**Collected data:**
- - -

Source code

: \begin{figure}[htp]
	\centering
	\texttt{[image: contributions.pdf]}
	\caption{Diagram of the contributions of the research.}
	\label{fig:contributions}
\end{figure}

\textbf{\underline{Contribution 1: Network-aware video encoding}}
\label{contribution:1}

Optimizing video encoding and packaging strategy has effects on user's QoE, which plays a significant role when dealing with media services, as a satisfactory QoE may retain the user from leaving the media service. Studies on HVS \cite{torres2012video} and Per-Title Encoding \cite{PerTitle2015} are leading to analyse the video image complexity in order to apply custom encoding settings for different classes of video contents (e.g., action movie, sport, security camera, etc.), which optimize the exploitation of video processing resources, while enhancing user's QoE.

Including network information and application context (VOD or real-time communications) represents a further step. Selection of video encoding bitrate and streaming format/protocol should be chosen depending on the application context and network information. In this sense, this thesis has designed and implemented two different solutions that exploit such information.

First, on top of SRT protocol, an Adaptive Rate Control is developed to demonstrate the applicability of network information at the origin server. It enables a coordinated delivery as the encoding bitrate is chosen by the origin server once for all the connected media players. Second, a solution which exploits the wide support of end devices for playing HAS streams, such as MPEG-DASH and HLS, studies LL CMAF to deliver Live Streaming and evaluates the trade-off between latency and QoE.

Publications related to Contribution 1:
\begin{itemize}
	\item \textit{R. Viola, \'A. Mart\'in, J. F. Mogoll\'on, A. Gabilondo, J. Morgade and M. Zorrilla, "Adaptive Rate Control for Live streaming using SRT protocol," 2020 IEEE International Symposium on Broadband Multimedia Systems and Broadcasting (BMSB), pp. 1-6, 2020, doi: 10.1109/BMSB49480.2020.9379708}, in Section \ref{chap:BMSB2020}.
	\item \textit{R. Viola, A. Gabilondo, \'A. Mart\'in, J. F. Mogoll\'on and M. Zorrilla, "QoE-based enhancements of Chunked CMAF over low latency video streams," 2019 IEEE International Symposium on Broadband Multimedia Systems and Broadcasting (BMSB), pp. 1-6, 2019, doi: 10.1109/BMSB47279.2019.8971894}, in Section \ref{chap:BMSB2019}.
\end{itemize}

- - -

**WHAT NEEDS TO BE DONE:** None of the records may be omitted; each is to be printed exactly.

**SOLUTION TO THE PROBLEM:**
Source code

: \begin{figure}[htp]
	\centering
	\texttt{[image: contributions.pdf]}
	\caption{Diagram of the contributions of the research.}
	\label{fig:contributions}
\end{figure}

\textbf{\underline{Contribution 1: Network-aware video encoding}}
\label{contribution:1}

Optimizing video encoding and packaging strategy has effects on user's QoE, which plays a significant role when dealing with media services, as a satisfactory QoE may retain the user from leaving the media service. Studies on HVS \cite{torres2012video} and Per-Title Encoding \cite{PerTitle2015} are leading to analyse the video image complexity in order to apply custom encoding settings for different classes of video contents (e.g., action movie, sport, security camera, etc.), which optimize the exploitation of video processing resources, while enhancing user's QoE.

Including network information and application context (VOD or real-time communications) represents a further step. Selection of video encoding bitrate and streaming format/protocol should be chosen depending on the application context and network information. In this sense, this thesis has designed and implemented two different solutions that exploit such information.

First, on top of SRT protocol, an Adaptive Rate Control is developed to demonstrate the applicability of network information at the origin server. It enables a coordinated delivery as the encoding bitrate is chosen by the origin server once for all the connected media players. Second, a solution which exploits the wide support of end devices for playing HAS streams, such as MPEG-DASH and HLS, studies LL CMAF to deliver Live Streaming and evaluates the trade-off between latency and QoE.

Publications related to Contribution 1:
\begin{itemize}
	\item \textit{R. Viola, \'A. Mart\'in, J. F. Mogoll\'on, A. Gabilondo, J. Morgade and M. Zorrilla, "Adaptive Rate Control for Live streaming using SRT protocol," 2020 IEEE International Symposium on Broadband Multimedia Systems and Broadcasting (BMSB), pp. 1-6, 2020, doi: 10.1109/BMSB49480.2020.9379708}, in Section \ref{chap:BMSB2020}.
	\item \textit{R. Viola, A. Gabilondo, \'A. Mart\'in, J. F. Mogoll\'on and M. Zorrilla, "QoE-based enhancements of Chunked CMAF over low latency video streams," 2019 IEEE International Symposium on Broadband Multimedia Systems and Broadcasting (BMSB), pp. 1-6, 2019, doi: 10.1109/BMSB47279.2019.8971894}, in Section \ref{chap:BMSB2019}.
\end{itemize}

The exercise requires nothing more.